Work instructions
Each line that has the string "system" must be copied from the records below.

Excerpted records
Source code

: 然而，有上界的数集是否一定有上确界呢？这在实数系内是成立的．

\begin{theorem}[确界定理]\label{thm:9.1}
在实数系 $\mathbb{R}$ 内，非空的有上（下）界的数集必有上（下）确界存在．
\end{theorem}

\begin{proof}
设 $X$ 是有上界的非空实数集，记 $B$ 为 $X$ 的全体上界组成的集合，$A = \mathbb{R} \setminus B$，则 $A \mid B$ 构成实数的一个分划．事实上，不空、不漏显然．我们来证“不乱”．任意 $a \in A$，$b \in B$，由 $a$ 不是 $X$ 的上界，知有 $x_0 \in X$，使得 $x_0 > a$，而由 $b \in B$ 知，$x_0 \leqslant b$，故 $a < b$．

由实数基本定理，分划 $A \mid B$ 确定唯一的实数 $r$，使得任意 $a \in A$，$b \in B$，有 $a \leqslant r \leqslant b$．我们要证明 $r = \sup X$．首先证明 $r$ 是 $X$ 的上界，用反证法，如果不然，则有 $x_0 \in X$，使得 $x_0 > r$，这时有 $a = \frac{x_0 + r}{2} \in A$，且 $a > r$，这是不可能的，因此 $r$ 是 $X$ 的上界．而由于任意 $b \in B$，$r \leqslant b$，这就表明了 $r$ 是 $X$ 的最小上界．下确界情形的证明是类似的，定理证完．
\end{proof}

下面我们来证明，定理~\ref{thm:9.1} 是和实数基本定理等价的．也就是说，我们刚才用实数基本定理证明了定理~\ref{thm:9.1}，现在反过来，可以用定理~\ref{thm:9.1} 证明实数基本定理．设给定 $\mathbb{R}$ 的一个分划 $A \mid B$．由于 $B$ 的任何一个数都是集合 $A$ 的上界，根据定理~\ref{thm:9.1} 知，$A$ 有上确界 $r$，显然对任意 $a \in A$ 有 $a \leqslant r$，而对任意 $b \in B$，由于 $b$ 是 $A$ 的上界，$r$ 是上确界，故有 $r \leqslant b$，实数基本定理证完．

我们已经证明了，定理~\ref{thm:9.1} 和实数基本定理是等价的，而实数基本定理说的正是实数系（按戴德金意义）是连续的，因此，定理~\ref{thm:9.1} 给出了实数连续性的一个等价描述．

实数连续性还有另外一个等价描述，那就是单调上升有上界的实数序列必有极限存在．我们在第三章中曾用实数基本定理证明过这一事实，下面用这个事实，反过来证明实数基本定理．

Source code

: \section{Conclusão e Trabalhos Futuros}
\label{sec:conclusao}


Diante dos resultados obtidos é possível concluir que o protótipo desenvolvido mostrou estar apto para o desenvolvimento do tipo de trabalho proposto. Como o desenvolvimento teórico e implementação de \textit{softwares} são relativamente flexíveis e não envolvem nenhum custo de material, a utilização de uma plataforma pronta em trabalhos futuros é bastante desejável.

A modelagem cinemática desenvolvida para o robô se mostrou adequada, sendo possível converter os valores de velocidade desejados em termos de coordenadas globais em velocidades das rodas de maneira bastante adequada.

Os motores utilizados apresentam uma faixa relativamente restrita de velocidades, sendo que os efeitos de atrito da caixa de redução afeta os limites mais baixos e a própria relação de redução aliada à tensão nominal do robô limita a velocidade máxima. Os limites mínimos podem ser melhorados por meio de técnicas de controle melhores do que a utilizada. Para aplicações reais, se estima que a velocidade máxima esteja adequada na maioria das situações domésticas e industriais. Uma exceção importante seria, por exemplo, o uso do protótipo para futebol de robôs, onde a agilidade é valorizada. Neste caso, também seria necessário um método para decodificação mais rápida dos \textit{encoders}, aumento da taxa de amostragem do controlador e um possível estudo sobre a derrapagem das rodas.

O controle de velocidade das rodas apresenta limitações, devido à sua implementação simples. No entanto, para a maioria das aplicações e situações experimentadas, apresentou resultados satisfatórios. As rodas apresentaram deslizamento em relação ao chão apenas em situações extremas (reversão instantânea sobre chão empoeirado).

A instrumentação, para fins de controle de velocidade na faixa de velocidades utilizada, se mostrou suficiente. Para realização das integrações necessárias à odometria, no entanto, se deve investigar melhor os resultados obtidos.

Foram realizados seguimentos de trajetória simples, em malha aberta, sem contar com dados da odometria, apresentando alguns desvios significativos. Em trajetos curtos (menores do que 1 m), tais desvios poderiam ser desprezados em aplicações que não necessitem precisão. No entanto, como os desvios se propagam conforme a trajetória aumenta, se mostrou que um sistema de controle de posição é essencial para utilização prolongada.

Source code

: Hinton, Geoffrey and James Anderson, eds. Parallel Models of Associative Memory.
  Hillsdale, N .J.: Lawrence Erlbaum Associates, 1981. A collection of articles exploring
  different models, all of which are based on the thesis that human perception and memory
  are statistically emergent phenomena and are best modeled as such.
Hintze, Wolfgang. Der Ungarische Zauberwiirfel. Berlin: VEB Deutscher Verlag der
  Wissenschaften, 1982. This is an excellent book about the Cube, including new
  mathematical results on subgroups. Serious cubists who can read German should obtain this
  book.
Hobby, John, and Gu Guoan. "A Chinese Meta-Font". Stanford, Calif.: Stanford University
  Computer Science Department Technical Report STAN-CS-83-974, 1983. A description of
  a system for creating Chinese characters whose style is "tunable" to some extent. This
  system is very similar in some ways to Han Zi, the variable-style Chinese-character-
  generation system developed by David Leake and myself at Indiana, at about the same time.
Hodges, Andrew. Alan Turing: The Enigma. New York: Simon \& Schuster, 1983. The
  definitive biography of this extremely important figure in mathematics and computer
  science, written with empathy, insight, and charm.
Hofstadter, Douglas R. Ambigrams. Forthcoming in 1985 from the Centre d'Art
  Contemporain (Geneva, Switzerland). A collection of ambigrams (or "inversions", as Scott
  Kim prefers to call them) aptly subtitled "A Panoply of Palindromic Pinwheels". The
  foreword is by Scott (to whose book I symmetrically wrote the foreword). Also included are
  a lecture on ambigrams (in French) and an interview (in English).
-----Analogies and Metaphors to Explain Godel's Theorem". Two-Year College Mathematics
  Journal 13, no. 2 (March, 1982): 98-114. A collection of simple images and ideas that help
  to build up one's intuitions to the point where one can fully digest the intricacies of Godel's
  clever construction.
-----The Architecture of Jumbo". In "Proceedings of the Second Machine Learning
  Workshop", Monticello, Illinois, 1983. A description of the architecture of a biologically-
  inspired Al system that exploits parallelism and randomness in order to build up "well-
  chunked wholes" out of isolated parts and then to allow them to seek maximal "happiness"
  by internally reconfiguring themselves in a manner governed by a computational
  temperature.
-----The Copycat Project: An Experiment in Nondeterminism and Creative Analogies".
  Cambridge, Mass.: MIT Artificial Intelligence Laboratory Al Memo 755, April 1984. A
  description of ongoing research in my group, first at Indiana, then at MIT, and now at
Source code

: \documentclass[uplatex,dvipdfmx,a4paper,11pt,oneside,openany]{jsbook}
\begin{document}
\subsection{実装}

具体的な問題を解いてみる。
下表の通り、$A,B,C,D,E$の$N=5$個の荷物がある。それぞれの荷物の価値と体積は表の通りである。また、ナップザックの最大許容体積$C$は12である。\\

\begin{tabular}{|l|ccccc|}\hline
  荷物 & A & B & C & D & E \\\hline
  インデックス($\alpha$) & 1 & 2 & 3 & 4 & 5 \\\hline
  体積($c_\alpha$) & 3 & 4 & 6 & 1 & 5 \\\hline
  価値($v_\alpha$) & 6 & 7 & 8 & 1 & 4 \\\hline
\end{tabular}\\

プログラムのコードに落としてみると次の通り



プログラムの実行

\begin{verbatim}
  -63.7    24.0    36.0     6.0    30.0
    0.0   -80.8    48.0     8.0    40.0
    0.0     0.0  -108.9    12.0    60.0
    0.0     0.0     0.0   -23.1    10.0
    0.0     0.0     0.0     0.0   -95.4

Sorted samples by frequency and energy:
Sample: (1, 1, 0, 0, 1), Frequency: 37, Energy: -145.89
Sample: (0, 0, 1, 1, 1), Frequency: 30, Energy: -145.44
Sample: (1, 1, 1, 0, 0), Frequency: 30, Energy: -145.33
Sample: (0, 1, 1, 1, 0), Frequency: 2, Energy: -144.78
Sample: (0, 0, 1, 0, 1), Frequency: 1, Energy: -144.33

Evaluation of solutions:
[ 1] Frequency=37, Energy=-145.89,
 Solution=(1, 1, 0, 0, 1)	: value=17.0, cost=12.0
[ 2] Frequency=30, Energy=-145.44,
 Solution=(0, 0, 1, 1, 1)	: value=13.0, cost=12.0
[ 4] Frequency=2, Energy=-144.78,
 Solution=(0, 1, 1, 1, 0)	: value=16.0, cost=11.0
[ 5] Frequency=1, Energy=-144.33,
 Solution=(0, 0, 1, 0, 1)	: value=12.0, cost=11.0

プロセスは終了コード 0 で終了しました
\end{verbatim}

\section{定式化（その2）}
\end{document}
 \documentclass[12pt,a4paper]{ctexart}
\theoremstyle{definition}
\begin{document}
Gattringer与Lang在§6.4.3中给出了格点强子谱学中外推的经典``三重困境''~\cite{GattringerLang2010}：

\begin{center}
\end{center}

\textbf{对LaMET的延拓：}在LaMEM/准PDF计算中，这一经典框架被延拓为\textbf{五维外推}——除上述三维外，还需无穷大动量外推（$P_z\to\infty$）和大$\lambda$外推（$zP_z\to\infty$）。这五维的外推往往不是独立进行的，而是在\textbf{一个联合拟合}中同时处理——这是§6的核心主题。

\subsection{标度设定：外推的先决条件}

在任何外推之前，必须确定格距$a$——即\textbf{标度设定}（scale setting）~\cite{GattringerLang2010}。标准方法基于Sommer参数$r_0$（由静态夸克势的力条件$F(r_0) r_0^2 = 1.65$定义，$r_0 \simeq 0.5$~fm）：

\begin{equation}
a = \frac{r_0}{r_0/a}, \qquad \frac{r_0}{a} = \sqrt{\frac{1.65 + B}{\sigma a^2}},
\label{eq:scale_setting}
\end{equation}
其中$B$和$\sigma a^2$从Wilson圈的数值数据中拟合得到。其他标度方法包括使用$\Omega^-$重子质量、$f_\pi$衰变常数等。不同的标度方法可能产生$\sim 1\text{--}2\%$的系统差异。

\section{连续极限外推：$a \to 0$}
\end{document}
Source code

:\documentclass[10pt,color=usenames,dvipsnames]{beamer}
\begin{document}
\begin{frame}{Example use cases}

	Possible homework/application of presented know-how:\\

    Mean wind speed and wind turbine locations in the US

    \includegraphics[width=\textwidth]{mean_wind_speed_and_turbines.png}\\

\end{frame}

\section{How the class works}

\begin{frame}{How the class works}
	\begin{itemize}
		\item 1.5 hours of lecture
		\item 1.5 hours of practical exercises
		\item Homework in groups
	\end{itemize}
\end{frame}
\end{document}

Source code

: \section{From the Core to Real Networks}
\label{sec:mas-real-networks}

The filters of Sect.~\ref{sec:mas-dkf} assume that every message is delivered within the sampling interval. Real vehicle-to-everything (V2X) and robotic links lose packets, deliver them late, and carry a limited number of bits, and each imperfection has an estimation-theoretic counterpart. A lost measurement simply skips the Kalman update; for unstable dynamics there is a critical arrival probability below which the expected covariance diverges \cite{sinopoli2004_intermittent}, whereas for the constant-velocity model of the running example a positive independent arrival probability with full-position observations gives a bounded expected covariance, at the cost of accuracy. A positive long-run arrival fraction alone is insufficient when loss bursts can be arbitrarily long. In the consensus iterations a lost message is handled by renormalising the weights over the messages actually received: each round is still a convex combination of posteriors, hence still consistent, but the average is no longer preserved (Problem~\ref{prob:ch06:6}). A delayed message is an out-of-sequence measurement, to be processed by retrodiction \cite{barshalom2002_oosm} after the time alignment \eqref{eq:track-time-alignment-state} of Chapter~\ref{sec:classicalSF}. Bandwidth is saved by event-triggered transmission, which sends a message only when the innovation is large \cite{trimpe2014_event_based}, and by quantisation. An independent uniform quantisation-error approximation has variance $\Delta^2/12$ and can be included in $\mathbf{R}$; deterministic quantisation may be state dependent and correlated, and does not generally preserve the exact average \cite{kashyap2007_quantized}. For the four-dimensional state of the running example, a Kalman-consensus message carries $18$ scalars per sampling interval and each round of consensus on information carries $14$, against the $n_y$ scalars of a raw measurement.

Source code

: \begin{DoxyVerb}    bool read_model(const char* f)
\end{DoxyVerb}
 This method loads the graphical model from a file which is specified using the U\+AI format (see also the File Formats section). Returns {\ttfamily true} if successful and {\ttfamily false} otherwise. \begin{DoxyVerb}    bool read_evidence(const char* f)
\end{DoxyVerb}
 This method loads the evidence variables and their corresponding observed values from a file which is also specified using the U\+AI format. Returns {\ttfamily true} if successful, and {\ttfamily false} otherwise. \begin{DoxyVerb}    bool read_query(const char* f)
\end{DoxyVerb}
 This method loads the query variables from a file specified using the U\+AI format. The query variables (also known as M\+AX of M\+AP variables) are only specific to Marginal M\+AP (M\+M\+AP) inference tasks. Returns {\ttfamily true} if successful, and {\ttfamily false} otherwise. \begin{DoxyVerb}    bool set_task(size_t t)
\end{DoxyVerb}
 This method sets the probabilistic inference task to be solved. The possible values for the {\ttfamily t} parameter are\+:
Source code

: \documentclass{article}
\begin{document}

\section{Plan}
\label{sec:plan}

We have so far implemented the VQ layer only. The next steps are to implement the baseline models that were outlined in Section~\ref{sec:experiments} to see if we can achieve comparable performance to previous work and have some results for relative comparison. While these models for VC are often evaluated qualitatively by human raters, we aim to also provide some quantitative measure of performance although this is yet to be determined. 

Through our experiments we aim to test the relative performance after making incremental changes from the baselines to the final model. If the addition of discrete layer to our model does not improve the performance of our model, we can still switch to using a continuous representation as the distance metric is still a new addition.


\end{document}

Expected answer
  a system for creating Chinese characters whose style is "tunable" to some extent. This
  system is very similar in some ways to Han Zi, the variable-style Chinese-character-
  generation system developed by David Leake and myself at Indiana, at about the same time.
  inspired Al system that exploits parallelism and randomness in order to build up "well-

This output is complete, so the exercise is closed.